The biological function of the coherent chromatin motion remains to be revealed and, in principle, could simply be a side effect of other biological processes inside the nucleus. Still, these dynamics involve the collective motion of genes on time scales of seconds, and it thus seems likely that these displacements have major implications for the spatiotemporal organization of the genome. For example, the organized nucleoplasmic flows generated by the dipolar forces could contribute to gene regulation by facilitating the distribution of the transcription machinery in the cell nucleus through advective instead of diffusive transport. To connect the extensile activity with its biological origins, we need to continue building and bridging microscopic and macroscopic understandings of chromatin dynamics, both experimentally and theoretically.

Materials and Methods

Cell Culture and Biochemical Perturbations.

The stable HeLa H2B-GFP cell line (CCL-2) was cultured according to American Type Culture Collection recommendations. Cells were cultured in a humidified, 5% ${\mathrm{C}\mathrm{O}}_2$ (vol/vol) atmosphere at $\mathrm{37}°$C in Gibco DMEM supplemented with 10% FBS (vol/vol), 100 units/mL penicillin, and 100 mg/mL streptomycin (Invitrogen). Before the experiment, cells were plated on 35-mm MatTek dishes with glass bottom no. 1.5 (MatTek) for 24 h, and the medium was replaced by Gibco ${\mathrm{C}\mathrm{O}}_2$-independent medium supplemented with l-glutamine (Invitrogen). Cells were then mounted on the microscope stage kept in a custom-built $\mathrm{37}°$C microscope incubator enclosure with 5% ${\mathrm{C}\mathrm{O}}_2$ (vol/vol) delivery during the entire experiment. To deplete ATP, cells were treated with 6 mM 2-deoxyglucose (Sigma-Aldrich) and 1 $\mathrm{\mu }$M trifluoromethoxy-carbonylcyanide phenylhydrazone (Sigma-Aldrich) dissolved in ${\mathrm{C}\mathrm{O}}_2$-independent medium supplemented with l-glutamine 2 h before imaging.

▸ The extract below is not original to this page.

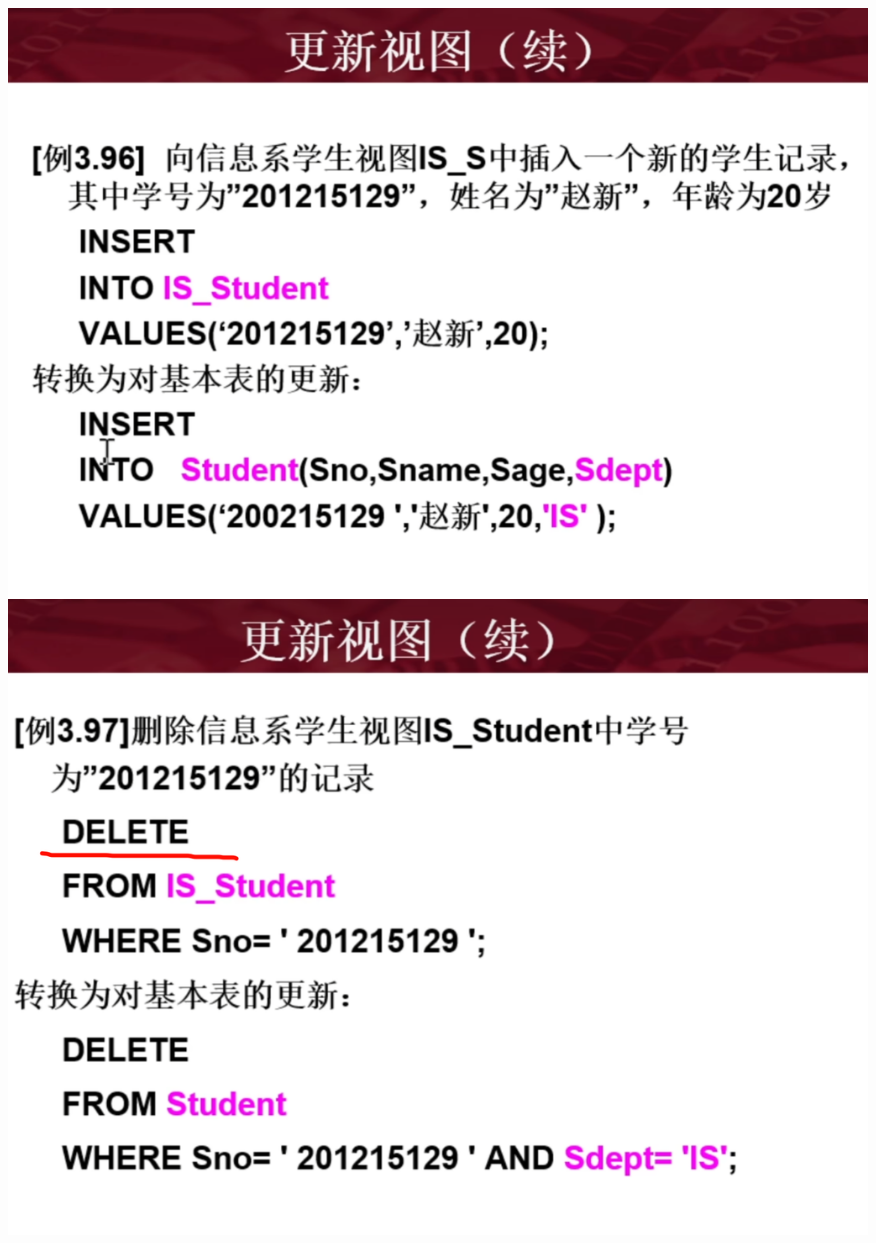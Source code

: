 ![image-20250616102700852](_数据库系统概论/image-20250616102700852.png)

![image-20250616102719180](_数据库系统概论/image-20250616102719180.png)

Microscopy, Image Acquisition, and DCS.

Images were acquired and DCS analysis was carried out following procedures described in ref. 1. For detailed microscopy and image acquisition protocol, see SI Appendix. DCS maps and $C\left(\mathrm{\Delta }r\right)$ were calculated for $\mathrm{\Delta }t=0.25-15$s for 10 wild-type and 10 ATP-depleted nuclei following procedures from ref. 1.

Model.

Simulation method details are provided in SI Appendix. The simulation code is available upon written request to the authors.